→ **Dataset content**

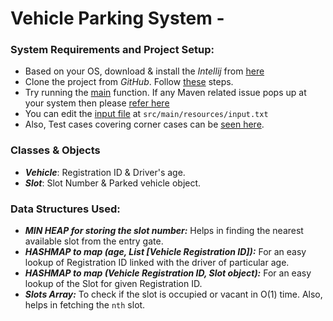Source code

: # Vehicle Parking System -



### System Requirements and Project Setup:
 - Based on your OS, download & install the *Intellij* from [here](https://www.jetbrains.com/idea/download/#section=windows)
 - Clone the project from *GitHub*. Follow [these](https://www.jetbrains.com/help/idea/manage-projects-hosted-on-github.html#share-on-GitHub) steps.
 - Try running the [main](https://github.com/UjjwalPandey/Vehicle_Parking_System/blob/master/Parking_System/src/main/java/parking/Main.java) function. If any Maven related issue pops up at your system then please [refer here](https://www.jetbrains.com/help/idea/convert-a-regular-project-into-a-maven-project.html#develop_with_maven) 
 - You can edit the [input file](https://github.com/UjjwalPandey/Vehicle_Parking_System/blob/master/Parking_System/src/main/resources/input.txt) at `src/main/resources/input.txt`
 - Also, Test cases covering corner cases can be [seen here](https://github.com/UjjwalPandey/Vehicle_Parking_System/blob/master/Parking_System/src/test/java/parking/controller/ParkingLotControllerTest.java). 

### Classes & Objects
 - **_Vehicle_**: Registration ID & Driver's age.
 - **_Slot_**: Slot Number & Parked vehicle object.


### Data Structures Used:
 - ***MIN HEAP for storing the slot number:*** Helps in finding the nearest available slot from the entry gate.
 - ***HASHMAP to map (age, List [Vehicle Registration ID]):*** For an easy lookup of Registration ID linked with the driver of particular age. 
 - ***HASHMAP to map (Vehicle Registration ID, Slot object):*** For an easy lookup of the Slot for given Registration ID. 
 - ***Slots Array:*** To check if the slot is occupied or vacant in O(1) time. Also, helps in fetching the `nth` slot. 

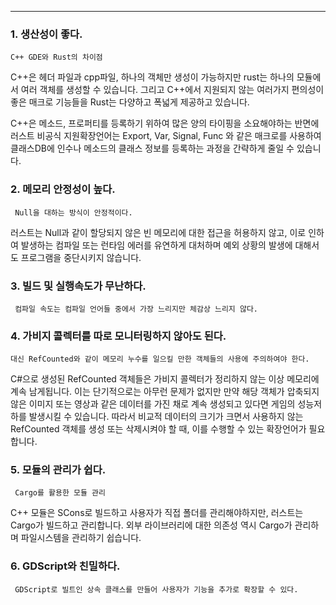 
---

### 1. 생산성이 좋다.

	C++ GDE와 Rust의 차이점

 C++은 헤더 파일과 cpp파일, 하나의 객체만 생성이 가능하지만 rust는 하나의 모듈에서 여러 객체를 생성할 수 있습니다. 그리고 C++에서 지원되지 않는 여러가지 편의성이 좋은 매크로 기능들을 Rust는 다양하고 폭넓게 제공하고 있습니다.

 C++은 메소드, 프로퍼티를 등록하기 위하여 많은 양의 타이핑을 소요해야하는 반면에 러스트 비공식 지원확장언어는 Export, Var, Signal, Func 와 같은 매크로를 사용하여 클래스DB에 인수나 메소드의 클래스 정보를 등록하는 과정을 간략하게 줄일 수 있습니다.

### 2. 메모리 안정성이 높다.

	 Null을 대하는 방식이 안정적이다.

 러스트는 Null과 같이 할당되지 않은 빈 메모리에 대한 접근을 허용하지 않고, 이로 인하여 발생하는 컴파일 또는 런타임 에러를 유연하게 대처하며 예외 상황의 발생에 대해서도 프로그램을 중단시키지 않습니다.

### 3. 빌드 및 실행속도가 무난하다.
	 컴파일 속도는 컴파일 언어들 중에서 가장 느리지만 체감상 느리지 않다.

### 4. 가비지 콜렉터를 따로 모니터링하지 않아도 된다.
	대신 RefCounted와 같이 메모리 누수를 일으킬 만한 객체들의 사용에 주의하여야 한다.

 C#으로 생성된 RefCounted 객체들은 가비지 콜렉터가 정리하지 않는 이상 메모리에 계속 남게됩니다. 이는 단기적으로는 아무런 문제가 없지만 만약 해당 객체가 압축되지 않은 이미지 또는 영상과 같은 데이터를 가진 채로 계속 생성되고 있다면 게임의 성능저하를 발생시킬 수 있습니다.
 따라서 비교적 데이터의 크기가 크면서 사용하지 않는 RefCounted 객체를 생성 또는 삭제시켜야 할 때, 이를 수행할 수 있는 확장언어가 필요합니다.

### 5. 모듈의 관리가 쉽다.
	 Cargo를 활용한 모듈 관리

C++ 모듈은 SCons로 빌드하고 사용자가 직접 폴더를 관리해야하지만, 러스트는 Cargo가 빌드하고 관리합니다. 외부 라이브러리에 대한 의존성 역시 Cargo가 관리하며 파일시스템을 관리하기 쉽습니다.

### 6. GDScript와 친밀하다.
	 GDScript로 빌트인 상속 클래스를 만들어 사용자가 기능을 추가로 확장할 수 있다.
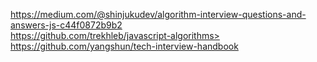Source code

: https://medium.com/@shinjukudev/algorithm-interview-questions-and-answers-js-c44f0872b9b2 <br/>
https://github.com/trekhleb/javascript-algorithms> <br/>
https://github.com/yangshun/tech-interview-handbook
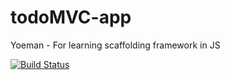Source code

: # todoMVC-app
Yoeman - For learning scaffolding framework in JS 

[![Build Status](https://travis-ci.org/SARAN-thala/todoMVC-app.svg?branch=master)](https://travis-ci.org/SARAN-thala/todoMVC-app)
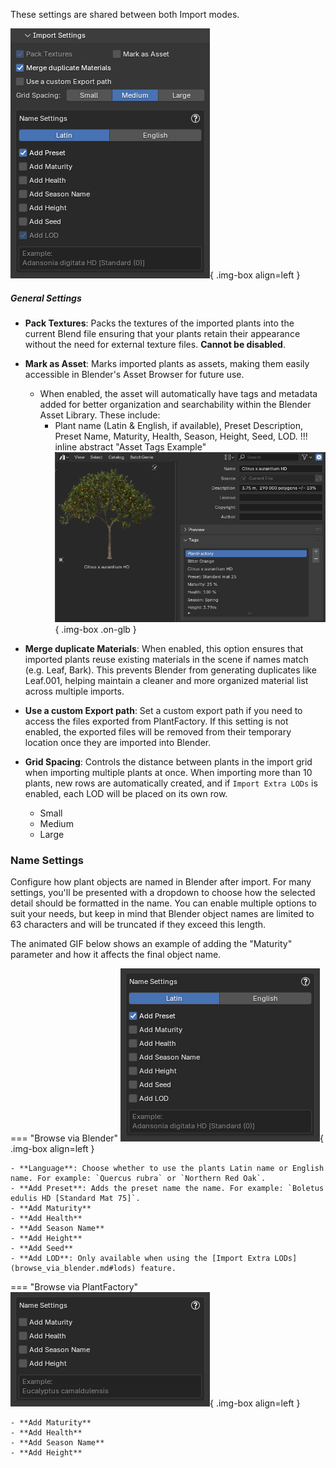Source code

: These settings are shared between both Import modes.

![Import Settings](../images/import-settings.webp){ .img-box align=left }

##### General Settings

- **Pack Textures**: Packs the textures of the imported plants into the current Blend file ensuring that your plants retain their appearance without the need for external texture files. **Cannot be disabled**.
- **Mark as Asset**: Marks imported plants as assets, making them easily accessible in Blender's Asset Browser for future use.
    - When enabled, the asset will automatically have tags and metadata added for better organization and searchability within the Blender Asset Library. These include:
        - Plant name (Latin & English, if available), Preset Description, Preset Name, Maturity, Health, Season, Height, Seed, LOD.
    !!! inline abstract "Asset Tags Example"
        ![Asset Tags Example](../images/mark_as_asset-tags.webp){ .img-box .on-glb }

    <div style="clear:both"></div>

- **Merge duplicate Materials**: When enabled, this option ensures that imported plants reuse existing materials in the scene if names match (e.g. Leaf, Bark). This prevents Blender from generating duplicates like Leaf.001, helping maintain a cleaner and more organized material list across multiple imports.
- **Use a custom Export path**: Set a custom export path if you need to access the files exported from PlantFactory. If this setting is not enabled, the exported files will be removed from their temporary location once they are imported into Blender.
- **Grid Spacing**: Controls the distance between plants in the import grid when importing multiple plants at once. When importing more than 10 plants, new rows are automatically created, and if `Import Extra LODs` is enabled, each LOD will be placed on its own row.
    - Small
    - Medium
    - Large


### Name Settings

Configure how plant objects are named in Blender after import. For many settings, you'll be presented with a dropdown to choose how the selected detail should be formatted in the name. You can enable multiple options to suit your needs, but keep in mind that Blender object names are limited to 63 characters and will be truncated if they exceed this length.

The animated GIF below shows an example of adding the "Maturity" parameter and how it affects the final object name.

=== "Browse via Blender"
    ![Import Name Settings](../images/import_name_settings-via_blender.gif){ .img-box align=left }

    - **Language**: Choose whether to use the plants Latin name or English name. For example: `Quercus rubra` or `Northern Red Oak`.
    - **Add Preset**: Adds the preset name the name. For example: `Boletus edulis HD [Standard Mat 75]`.
    - **Add Maturity**
    - **Add Health**
    - **Add Season Name**
    - **Add Height**
    - **Add Seed**
    - **Add LOD**: Only available when using the [Import Extra LODs](browse_via_blender.md#lods) feature.

=== "Browse via PlantFactory"
    ![Import Name Settings](../images/import_name_settings-via_plantfactory.gif){ .img-box align=left }

    - **Add Maturity**
    - **Add Health**
    - **Add Season Name**
    - **Add Height**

→ **Work item**
Count how many lines of the data include the word "메모리에". Your reply should be that number alone.

→ **Solution for this task**
2